Your task. Please give, exactly as they appear below, the line with "## 구현 화면(진행중)" and every line after it through the final one, and nothing else.
(Information provided Opens)
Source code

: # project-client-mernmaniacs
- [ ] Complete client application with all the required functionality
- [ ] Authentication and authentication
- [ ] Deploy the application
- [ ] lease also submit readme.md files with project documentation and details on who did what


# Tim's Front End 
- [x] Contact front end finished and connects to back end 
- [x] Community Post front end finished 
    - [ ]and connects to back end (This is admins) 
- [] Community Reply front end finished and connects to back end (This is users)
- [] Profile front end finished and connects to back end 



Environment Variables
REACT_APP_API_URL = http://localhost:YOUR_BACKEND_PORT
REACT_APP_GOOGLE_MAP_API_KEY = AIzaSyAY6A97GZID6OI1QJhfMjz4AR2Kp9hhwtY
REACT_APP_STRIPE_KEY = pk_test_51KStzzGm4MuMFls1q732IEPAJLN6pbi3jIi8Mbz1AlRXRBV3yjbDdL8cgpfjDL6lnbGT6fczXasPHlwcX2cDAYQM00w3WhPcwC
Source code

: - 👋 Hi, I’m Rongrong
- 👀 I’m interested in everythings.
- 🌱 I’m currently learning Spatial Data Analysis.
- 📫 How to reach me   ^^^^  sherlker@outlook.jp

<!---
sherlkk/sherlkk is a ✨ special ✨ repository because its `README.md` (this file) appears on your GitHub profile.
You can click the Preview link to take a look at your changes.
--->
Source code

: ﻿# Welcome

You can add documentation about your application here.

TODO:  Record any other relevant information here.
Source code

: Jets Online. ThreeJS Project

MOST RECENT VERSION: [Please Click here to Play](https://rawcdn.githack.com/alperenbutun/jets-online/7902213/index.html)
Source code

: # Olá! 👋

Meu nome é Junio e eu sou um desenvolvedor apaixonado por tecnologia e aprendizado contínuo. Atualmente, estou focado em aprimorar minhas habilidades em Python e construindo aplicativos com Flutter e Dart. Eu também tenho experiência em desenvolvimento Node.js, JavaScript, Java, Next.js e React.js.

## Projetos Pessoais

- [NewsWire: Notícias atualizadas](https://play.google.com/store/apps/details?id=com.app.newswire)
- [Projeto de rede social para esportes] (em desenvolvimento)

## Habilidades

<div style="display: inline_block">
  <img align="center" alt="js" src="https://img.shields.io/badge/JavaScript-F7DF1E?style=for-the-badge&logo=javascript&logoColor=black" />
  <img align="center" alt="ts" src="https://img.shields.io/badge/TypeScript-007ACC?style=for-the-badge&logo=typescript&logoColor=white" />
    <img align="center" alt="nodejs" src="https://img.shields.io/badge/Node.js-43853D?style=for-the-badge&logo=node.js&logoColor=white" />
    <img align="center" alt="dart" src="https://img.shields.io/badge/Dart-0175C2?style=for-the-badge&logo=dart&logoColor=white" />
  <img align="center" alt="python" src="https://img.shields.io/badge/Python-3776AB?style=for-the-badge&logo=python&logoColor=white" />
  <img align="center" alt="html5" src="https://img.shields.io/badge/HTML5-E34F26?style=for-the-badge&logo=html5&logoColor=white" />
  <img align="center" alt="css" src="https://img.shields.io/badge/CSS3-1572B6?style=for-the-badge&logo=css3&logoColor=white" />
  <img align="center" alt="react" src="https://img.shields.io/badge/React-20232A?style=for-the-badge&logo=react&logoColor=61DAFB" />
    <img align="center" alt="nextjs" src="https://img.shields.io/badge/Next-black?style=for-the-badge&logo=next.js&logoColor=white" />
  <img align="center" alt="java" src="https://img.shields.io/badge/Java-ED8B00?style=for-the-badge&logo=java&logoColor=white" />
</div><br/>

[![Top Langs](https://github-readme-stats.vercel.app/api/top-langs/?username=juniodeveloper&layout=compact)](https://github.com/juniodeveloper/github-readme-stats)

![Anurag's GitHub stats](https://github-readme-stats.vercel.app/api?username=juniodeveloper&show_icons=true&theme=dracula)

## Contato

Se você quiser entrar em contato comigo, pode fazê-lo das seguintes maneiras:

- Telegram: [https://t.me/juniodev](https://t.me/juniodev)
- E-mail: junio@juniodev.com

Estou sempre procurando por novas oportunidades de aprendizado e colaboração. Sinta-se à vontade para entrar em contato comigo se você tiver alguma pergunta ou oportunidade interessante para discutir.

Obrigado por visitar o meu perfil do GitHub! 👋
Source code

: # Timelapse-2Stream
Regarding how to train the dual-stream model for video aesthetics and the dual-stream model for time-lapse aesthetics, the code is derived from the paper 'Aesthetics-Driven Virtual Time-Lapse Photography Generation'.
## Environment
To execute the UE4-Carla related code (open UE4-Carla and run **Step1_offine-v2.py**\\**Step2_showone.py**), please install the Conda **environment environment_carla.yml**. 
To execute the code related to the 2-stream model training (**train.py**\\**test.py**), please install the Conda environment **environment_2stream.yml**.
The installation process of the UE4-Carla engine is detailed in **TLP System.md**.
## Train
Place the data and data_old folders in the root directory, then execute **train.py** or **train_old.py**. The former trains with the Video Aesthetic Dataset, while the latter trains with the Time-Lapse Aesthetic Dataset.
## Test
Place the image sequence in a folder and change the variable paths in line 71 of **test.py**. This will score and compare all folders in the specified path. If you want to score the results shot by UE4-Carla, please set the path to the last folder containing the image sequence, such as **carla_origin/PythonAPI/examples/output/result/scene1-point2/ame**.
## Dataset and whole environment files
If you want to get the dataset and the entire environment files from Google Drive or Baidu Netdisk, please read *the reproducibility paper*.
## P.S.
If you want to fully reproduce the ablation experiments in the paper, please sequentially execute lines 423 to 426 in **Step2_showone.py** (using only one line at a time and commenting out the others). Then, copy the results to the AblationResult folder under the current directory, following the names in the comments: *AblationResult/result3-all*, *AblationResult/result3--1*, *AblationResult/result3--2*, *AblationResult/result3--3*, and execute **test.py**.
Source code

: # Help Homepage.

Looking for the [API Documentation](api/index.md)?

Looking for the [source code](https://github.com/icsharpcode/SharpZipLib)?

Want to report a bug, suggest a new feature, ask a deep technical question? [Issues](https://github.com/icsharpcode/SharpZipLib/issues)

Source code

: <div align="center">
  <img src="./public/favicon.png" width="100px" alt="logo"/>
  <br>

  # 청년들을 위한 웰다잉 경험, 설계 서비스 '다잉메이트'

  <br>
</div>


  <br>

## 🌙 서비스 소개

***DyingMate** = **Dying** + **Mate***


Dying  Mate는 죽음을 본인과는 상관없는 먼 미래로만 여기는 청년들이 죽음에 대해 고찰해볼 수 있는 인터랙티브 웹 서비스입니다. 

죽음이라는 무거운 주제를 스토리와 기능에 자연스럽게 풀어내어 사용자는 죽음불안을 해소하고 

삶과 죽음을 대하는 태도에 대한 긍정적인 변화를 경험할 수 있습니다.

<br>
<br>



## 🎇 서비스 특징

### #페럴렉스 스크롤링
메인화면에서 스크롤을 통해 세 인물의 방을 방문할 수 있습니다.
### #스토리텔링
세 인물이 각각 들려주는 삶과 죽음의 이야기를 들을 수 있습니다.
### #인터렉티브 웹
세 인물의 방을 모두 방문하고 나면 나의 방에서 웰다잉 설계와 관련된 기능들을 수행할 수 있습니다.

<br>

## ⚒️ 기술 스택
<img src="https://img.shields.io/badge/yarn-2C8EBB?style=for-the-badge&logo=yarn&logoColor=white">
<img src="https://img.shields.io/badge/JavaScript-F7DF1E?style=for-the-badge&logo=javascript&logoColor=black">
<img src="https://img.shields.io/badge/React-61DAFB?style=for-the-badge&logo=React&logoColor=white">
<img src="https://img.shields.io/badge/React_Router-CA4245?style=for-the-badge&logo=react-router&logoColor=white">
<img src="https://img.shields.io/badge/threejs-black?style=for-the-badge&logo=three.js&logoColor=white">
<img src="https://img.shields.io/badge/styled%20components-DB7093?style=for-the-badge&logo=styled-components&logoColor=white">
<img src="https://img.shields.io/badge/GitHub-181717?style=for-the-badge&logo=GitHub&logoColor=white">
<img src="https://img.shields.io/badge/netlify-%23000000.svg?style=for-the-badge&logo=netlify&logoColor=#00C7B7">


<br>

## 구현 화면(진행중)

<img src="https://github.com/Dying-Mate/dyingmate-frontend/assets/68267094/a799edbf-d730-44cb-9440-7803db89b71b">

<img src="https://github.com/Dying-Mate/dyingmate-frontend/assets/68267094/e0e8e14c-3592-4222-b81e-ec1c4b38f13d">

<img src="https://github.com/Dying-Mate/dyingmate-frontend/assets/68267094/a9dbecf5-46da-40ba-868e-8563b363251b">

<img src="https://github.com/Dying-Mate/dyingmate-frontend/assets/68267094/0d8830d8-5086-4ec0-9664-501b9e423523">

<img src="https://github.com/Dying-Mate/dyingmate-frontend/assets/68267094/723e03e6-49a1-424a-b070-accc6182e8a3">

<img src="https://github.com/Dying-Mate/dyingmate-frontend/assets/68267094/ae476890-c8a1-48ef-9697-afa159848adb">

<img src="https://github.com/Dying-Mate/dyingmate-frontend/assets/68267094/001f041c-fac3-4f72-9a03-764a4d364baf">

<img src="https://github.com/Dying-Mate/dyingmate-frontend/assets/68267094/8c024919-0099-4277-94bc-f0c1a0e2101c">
(Information provided Closes)
Output.
## 구현 화면(진행중)

<img src="https://github.com/Dying-Mate/dyingmate-frontend/assets/68267094/a799edbf-d730-44cb-9440-7803db89b71b">

<img src="https://github.com/Dying-Mate/dyingmate-frontend/assets/68267094/e0e8e14c-3592-4222-b81e-ec1c4b38f13d">

<img src="https://github.com/Dying-Mate/dyingmate-frontend/assets/68267094/a9dbecf5-46da-40ba-868e-8563b363251b">

<img src="https://github.com/Dying-Mate/dyingmate-frontend/assets/68267094/0d8830d8-5086-4ec0-9664-501b9e423523">

<img src="https://github.com/Dying-Mate/dyingmate-frontend/assets/68267094/723e03e6-49a1-424a-b070-accc6182e8a3">

<img src="https://github.com/Dying-Mate/dyingmate-frontend/assets/68267094/ae476890-c8a1-48ef-9697-afa159848adb">

<img src="https://github.com/Dying-Mate/dyingmate-frontend/assets/68267094/001f041c-fac3-4f72-9a03-764a4d364baf">

<img src="https://github.com/Dying-Mate/dyingmate-frontend/assets/68267094/8c024919-0099-4277-94bc-f0c1a0e2101c">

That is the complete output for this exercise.